[Information provided — start]

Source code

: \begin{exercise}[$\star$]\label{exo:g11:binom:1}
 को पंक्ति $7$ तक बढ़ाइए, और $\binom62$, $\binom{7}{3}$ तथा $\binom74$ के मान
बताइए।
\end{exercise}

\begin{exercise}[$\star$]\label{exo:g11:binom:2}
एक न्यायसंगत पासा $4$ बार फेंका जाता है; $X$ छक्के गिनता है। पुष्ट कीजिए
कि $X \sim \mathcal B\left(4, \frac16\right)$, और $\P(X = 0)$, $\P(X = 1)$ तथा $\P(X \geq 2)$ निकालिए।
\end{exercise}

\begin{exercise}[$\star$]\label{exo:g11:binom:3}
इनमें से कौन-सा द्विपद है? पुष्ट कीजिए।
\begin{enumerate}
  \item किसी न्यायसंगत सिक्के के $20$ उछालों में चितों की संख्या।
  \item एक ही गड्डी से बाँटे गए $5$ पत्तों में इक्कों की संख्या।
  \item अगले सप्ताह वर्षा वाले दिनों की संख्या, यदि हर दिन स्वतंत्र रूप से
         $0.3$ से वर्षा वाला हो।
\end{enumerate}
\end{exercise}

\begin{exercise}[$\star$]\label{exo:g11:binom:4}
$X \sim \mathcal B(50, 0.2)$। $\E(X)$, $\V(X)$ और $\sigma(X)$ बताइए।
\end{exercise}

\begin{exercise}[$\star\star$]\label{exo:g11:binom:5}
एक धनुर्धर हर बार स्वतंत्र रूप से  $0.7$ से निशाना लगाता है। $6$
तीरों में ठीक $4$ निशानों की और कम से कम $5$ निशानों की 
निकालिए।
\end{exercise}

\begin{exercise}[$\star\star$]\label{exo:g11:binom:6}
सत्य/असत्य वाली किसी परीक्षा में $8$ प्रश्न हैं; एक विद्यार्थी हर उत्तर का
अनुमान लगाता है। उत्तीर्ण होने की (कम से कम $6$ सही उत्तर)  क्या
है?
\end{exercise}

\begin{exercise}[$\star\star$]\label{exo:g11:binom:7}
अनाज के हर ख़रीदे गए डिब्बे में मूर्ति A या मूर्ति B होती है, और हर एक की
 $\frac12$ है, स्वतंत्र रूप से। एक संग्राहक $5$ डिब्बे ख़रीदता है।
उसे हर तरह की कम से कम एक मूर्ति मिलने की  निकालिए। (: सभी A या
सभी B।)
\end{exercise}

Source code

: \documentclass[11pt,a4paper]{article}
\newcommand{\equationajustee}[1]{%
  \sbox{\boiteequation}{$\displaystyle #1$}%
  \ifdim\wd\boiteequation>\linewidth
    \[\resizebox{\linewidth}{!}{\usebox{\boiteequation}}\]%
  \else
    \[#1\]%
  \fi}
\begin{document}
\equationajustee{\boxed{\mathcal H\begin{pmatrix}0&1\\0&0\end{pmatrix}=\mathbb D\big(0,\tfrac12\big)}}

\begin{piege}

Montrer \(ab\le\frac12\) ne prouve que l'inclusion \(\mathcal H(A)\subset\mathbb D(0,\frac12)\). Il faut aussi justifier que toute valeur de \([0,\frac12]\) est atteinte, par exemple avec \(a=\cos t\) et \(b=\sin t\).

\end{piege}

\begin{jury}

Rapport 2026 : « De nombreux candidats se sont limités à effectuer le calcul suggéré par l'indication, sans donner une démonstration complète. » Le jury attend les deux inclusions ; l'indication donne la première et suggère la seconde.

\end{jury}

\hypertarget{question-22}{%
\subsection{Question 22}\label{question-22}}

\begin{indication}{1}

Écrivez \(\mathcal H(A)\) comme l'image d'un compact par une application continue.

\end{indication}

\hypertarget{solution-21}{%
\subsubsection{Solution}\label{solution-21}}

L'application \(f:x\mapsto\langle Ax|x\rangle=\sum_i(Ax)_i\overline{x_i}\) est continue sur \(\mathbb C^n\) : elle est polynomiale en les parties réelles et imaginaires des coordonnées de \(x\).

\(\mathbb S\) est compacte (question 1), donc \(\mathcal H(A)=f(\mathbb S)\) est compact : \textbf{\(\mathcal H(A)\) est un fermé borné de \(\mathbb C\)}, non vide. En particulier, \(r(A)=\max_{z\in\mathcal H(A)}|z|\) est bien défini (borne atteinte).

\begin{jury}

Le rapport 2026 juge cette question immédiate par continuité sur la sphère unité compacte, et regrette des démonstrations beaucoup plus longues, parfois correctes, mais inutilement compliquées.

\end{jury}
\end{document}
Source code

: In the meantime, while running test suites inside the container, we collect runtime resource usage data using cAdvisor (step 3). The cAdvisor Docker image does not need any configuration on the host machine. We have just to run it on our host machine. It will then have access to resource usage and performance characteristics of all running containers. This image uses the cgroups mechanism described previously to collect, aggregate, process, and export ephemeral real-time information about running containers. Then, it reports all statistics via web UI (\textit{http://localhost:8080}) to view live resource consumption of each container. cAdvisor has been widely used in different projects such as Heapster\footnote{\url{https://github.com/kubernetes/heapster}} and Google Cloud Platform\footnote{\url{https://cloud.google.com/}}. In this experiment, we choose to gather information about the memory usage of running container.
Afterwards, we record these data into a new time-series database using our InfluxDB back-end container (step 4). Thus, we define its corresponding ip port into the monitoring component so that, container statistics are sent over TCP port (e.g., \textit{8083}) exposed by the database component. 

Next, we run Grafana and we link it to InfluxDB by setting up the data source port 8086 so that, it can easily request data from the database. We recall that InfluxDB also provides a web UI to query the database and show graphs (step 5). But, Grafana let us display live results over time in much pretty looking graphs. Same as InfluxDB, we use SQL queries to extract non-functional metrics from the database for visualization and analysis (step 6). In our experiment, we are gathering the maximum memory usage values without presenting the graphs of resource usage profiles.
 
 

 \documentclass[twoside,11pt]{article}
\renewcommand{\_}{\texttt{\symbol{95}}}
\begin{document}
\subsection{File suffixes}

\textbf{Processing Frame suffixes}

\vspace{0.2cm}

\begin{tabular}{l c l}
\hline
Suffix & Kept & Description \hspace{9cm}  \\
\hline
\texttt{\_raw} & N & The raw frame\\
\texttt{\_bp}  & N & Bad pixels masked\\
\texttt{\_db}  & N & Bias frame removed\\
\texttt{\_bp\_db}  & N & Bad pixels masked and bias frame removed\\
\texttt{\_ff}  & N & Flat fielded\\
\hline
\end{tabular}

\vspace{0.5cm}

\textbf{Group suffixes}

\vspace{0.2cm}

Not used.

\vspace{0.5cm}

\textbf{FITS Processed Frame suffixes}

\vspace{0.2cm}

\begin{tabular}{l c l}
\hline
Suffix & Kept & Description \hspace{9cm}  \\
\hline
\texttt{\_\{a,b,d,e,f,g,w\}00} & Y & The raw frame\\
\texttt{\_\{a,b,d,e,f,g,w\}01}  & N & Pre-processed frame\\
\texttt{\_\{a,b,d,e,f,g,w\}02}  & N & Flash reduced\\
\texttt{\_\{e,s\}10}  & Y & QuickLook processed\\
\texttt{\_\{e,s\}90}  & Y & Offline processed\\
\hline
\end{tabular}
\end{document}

[Information provided — finish]

Give the records above again, word for word.

_Reply to the exercise_:
Source code

: \begin{exercise}[$\star$]\label{exo:g11:binom:1}
 को पंक्ति $7$ तक बढ़ाइए, और $\binom62$, $\binom{7}{3}$ तथा $\binom74$ के मान
बताइए।
\end{exercise}

\begin{exercise}[$\star$]\label{exo:g11:binom:2}
एक न्यायसंगत पासा $4$ बार फेंका जाता है; $X$ छक्के गिनता है। पुष्ट कीजिए
कि $X \sim \mathcal B\left(4, \frac16\right)$, और $\P(X = 0)$, $\P(X = 1)$ तथा $\P(X \geq 2)$ निकालिए।
\end{exercise}

\begin{exercise}[$\star$]\label{exo:g11:binom:3}
इनमें से कौन-सा द्विपद है? पुष्ट कीजिए।
\begin{enumerate}
  \item किसी न्यायसंगत सिक्के के $20$ उछालों में चितों की संख्या।
  \item एक ही गड्डी से बाँटे गए $5$ पत्तों में इक्कों की संख्या।
  \item अगले सप्ताह वर्षा वाले दिनों की संख्या, यदि हर दिन स्वतंत्र रूप से
         $0.3$ से वर्षा वाला हो।
\end{enumerate}
\end{exercise}

\begin{exercise}[$\star$]\label{exo:g11:binom:4}
$X \sim \mathcal B(50, 0.2)$। $\E(X)$, $\V(X)$ और $\sigma(X)$ बताइए।
\end{exercise}

\begin{exercise}[$\star\star$]\label{exo:g11:binom:5}
एक धनुर्धर हर बार स्वतंत्र रूप से  $0.7$ से निशाना लगाता है। $6$
तीरों में ठीक $4$ निशानों की और कम से कम $5$ निशानों की 
निकालिए।
\end{exercise}

\begin{exercise}[$\star\star$]\label{exo:g11:binom:6}
सत्य/असत्य वाली किसी परीक्षा में $8$ प्रश्न हैं; एक विद्यार्थी हर उत्तर का
अनुमान लगाता है। उत्तीर्ण होने की (कम से कम $6$ सही उत्तर)  क्या
है?
\end{exercise}

\begin{exercise}[$\star\star$]\label{exo:g11:binom:7}
अनाज के हर ख़रीदे गए डिब्बे में मूर्ति A या मूर्ति B होती है, और हर एक की
 $\frac12$ है, स्वतंत्र रूप से। एक संग्राहक $5$ डिब्बे ख़रीदता है।
उसे हर तरह की कम से कम एक मूर्ति मिलने की  निकालिए। (: सभी A या
सभी B।)
\end{exercise}

Source code

: \documentclass[11pt,a4paper]{article}
\newcommand{\equationajustee}[1]{%
  \sbox{\boiteequation}{$\displaystyle #1$}%
  \ifdim\wd\boiteequation>\linewidth
    \[\resizebox{\linewidth}{!}{\usebox{\boiteequation}}\]%
  \else
    \[#1\]%
  \fi}
\begin{document}
\equationajustee{\boxed{\mathcal H\begin{pmatrix}0&1\\0&0\end{pmatrix}=\mathbb D\big(0,\tfrac12\big)}}

\begin{piege}

Montrer \(ab\le\frac12\) ne prouve que l'inclusion \(\mathcal H(A)\subset\mathbb D(0,\frac12)\). Il faut aussi justifier que toute valeur de \([0,\frac12]\) est atteinte, par exemple avec \(a=\cos t\) et \(b=\sin t\).

\end{piege}

\begin{jury}

Rapport 2026 : « De nombreux candidats se sont limités à effectuer le calcul suggéré par l'indication, sans donner une démonstration complète. » Le jury attend les deux inclusions ; l'indication donne la première et suggère la seconde.

\end{jury}

\hypertarget{question-22}{%
\subsection{Question 22}\label{question-22}}

\begin{indication}{1}

Écrivez \(\mathcal H(A)\) comme l'image d'un compact par une application continue.

\end{indication}

\hypertarget{solution-21}{%
\subsubsection{Solution}\label{solution-21}}

L'application \(f:x\mapsto\langle Ax|x\rangle=\sum_i(Ax)_i\overline{x_i}\) est continue sur \(\mathbb C^n\) : elle est polynomiale en les parties réelles et imaginaires des coordonnées de \(x\).

\(\mathbb S\) est compacte (question 1), donc \(\mathcal H(A)=f(\mathbb S)\) est compact : \textbf{\(\mathcal H(A)\) est un fermé borné de \(\mathbb C\)}, non vide. En particulier, \(r(A)=\max_{z\in\mathcal H(A)}|z|\) est bien défini (borne atteinte).

\begin{jury}

Le rapport 2026 juge cette question immédiate par continuité sur la sphère unité compacte, et regrette des démonstrations beaucoup plus longues, parfois correctes, mais inutilement compliquées.

\end{jury}
\end{document}
Source code

: In the meantime, while running test suites inside the container, we collect runtime resource usage data using cAdvisor (step 3). The cAdvisor Docker image does not need any configuration on the host machine. We have just to run it on our host machine. It will then have access to resource usage and performance characteristics of all running containers. This image uses the cgroups mechanism described previously to collect, aggregate, process, and export ephemeral real-time information about running containers. Then, it reports all statistics via web UI (\textit{http://localhost:8080}) to view live resource consumption of each container. cAdvisor has been widely used in different projects such as Heapster\footnote{\url{https://github.com/kubernetes/heapster}} and Google Cloud Platform\footnote{\url{https://cloud.google.com/}}. In this experiment, we choose to gather information about the memory usage of running container.
Afterwards, we record these data into a new time-series database using our InfluxDB back-end container (step 4). Thus, we define its corresponding ip port into the monitoring component so that, container statistics are sent over TCP port (e.g., \textit{8083}) exposed by the database component. 

Next, we run Grafana and we link it to InfluxDB by setting up the data source port 8086 so that, it can easily request data from the database. We recall that InfluxDB also provides a web UI to query the database and show graphs (step 5). But, Grafana let us display live results over time in much pretty looking graphs. Same as InfluxDB, we use SQL queries to extract non-functional metrics from the database for visualization and analysis (step 6). In our experiment, we are gathering the maximum memory usage values without presenting the graphs of resource usage profiles.
 
 

 \documentclass[twoside,11pt]{article}
\renewcommand{\_}{\texttt{\symbol{95}}}
\begin{document}
\subsection{File suffixes}

\textbf{Processing Frame suffixes}

\vspace{0.2cm}

\begin{tabular}{l c l}
\hline
Suffix & Kept & Description \hspace{9cm}  \\
\hline
\texttt{\_raw} & N & The raw frame\\
\texttt{\_bp}  & N & Bad pixels masked\\
\texttt{\_db}  & N & Bias frame removed\\
\texttt{\_bp\_db}  & N & Bad pixels masked and bias frame removed\\
\texttt{\_ff}  & N & Flat fielded\\
\hline
\end{tabular}

\vspace{0.5cm}

\textbf{Group suffixes}

\vspace{0.2cm}

Not used.

\vspace{0.5cm}

\textbf{FITS Processed Frame suffixes}

\vspace{0.2cm}

\begin{tabular}{l c l}
\hline
Suffix & Kept & Description \hspace{9cm}  \\
\hline
\texttt{\_\{a,b,d,e,f,g,w\}00} & Y & The raw frame\\
\texttt{\_\{a,b,d,e,f,g,w\}01}  & N & Pre-processed frame\\
\texttt{\_\{a,b,d,e,f,g,w\}02}  & N & Flash reduced\\
\texttt{\_\{e,s\}10}  & Y & QuickLook processed\\
\texttt{\_\{e,s\}90}  & Y & Offline processed\\
\hline
\end{tabular}
\end{document}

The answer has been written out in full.